• **SUPPLIED ENTRIES**:
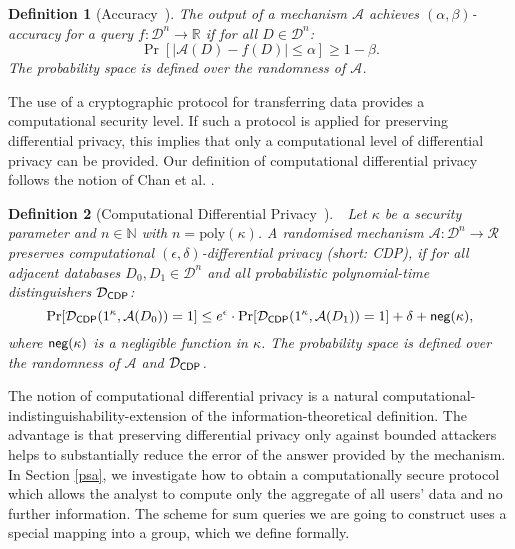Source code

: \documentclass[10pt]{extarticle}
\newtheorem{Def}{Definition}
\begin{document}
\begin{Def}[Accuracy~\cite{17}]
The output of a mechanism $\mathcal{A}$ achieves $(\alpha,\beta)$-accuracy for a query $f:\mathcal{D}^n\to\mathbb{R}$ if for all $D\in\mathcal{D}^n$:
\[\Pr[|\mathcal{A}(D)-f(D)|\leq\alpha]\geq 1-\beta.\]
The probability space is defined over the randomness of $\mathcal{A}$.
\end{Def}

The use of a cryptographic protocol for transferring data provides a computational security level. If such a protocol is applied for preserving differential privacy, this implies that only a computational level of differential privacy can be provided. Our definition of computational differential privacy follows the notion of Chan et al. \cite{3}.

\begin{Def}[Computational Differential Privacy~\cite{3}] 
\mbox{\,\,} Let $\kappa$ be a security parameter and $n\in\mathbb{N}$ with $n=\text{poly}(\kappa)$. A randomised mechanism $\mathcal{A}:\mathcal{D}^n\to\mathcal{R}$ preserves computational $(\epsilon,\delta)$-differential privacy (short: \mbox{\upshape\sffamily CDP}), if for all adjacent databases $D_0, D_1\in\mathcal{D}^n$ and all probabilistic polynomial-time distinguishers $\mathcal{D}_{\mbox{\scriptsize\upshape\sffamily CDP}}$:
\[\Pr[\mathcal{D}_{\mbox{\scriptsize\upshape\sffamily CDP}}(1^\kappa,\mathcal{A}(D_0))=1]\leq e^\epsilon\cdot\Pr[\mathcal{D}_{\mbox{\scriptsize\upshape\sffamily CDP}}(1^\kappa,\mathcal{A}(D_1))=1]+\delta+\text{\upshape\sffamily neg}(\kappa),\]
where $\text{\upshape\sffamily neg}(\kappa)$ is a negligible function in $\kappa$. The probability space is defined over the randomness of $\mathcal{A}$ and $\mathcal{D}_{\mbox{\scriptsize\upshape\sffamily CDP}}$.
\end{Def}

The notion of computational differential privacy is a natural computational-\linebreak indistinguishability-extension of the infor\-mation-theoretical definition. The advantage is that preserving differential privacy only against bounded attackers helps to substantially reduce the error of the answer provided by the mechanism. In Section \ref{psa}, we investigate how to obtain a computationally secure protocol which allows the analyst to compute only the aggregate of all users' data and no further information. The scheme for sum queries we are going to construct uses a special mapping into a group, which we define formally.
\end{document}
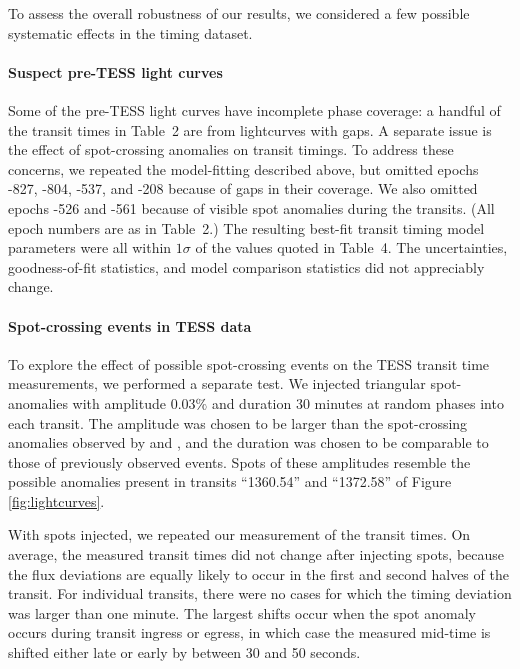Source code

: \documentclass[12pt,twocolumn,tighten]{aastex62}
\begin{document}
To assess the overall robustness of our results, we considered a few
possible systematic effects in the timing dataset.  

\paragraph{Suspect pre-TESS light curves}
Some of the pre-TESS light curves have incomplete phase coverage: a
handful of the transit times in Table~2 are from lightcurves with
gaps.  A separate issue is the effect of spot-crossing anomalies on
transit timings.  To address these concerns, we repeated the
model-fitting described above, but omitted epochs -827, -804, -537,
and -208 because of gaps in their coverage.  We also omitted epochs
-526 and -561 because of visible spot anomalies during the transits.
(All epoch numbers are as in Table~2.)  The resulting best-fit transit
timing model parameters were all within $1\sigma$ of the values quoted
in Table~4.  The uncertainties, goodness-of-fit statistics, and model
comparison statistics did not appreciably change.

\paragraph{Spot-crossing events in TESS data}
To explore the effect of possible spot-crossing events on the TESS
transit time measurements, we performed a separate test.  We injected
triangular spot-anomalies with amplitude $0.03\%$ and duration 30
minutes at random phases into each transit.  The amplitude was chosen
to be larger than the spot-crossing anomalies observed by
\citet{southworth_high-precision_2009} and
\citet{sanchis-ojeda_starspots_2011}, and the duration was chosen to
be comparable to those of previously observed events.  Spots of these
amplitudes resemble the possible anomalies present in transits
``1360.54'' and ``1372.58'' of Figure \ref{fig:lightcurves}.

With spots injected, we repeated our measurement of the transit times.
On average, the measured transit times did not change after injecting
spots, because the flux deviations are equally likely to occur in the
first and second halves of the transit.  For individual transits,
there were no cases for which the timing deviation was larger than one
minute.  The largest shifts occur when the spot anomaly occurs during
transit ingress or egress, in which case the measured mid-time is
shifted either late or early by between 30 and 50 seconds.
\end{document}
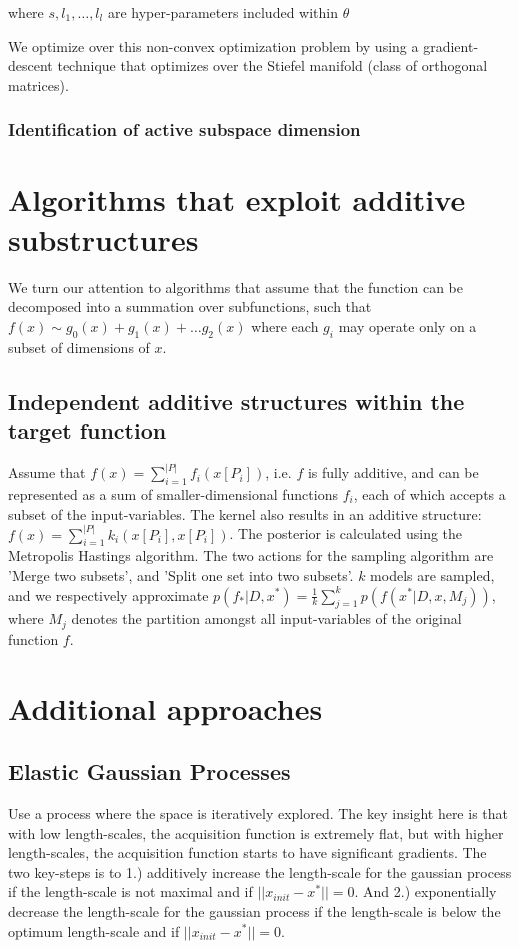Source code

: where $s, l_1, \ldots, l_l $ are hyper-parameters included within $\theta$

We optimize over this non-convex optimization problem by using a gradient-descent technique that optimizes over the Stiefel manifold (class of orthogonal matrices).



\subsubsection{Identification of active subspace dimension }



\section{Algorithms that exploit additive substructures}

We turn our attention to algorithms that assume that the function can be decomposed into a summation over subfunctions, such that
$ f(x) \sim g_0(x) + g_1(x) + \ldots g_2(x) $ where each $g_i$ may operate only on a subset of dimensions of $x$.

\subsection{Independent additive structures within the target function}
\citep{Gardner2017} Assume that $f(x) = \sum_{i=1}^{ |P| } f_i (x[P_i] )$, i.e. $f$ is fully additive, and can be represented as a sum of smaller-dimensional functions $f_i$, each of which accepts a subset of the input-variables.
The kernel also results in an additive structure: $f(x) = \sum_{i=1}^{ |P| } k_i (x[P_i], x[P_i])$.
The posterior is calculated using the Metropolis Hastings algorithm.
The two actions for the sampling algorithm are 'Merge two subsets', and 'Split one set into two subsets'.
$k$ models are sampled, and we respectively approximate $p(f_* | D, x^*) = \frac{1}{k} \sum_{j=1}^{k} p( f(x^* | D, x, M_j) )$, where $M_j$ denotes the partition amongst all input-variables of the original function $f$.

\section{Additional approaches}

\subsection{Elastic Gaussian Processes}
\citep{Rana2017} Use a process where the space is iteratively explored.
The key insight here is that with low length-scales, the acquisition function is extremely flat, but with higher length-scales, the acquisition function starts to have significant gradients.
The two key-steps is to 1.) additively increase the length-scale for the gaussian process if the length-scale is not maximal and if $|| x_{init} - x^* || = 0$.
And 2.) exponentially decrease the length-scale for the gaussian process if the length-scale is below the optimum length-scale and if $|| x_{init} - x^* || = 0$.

• **WHAT IS REQUIRED**:
Retype only the lines above from the one with "amplitudes resemble the" through the one with "We optimize over", exactly and with both ends. Images stay out.

• **EXERCISE SOLUTION**:
amplitudes resemble the possible anomalies present in transits
``1360.54'' and ``1372.58'' of Figure \ref{fig:lightcurves}.

With spots injected, we repeated our measurement of the transit times.
On average, the measured transit times did not change after injecting
spots, because the flux deviations are equally likely to occur in the
first and second halves of the transit.  For individual transits,
there were no cases for which the timing deviation was larger than one
minute.  The largest shifts occur when the spot anomaly occurs during
transit ingress or egress, in which case the measured mid-time is
shifted either late or early by between 30 and 50 seconds.
\end{document}
Source code

: where $s, l_1, \ldots, l_l $ are hyper-parameters included within $\theta$

We optimize over this non-convex optimization problem by using a gradient-descent technique that optimizes over the Stiefel manifold (class of orthogonal matrices).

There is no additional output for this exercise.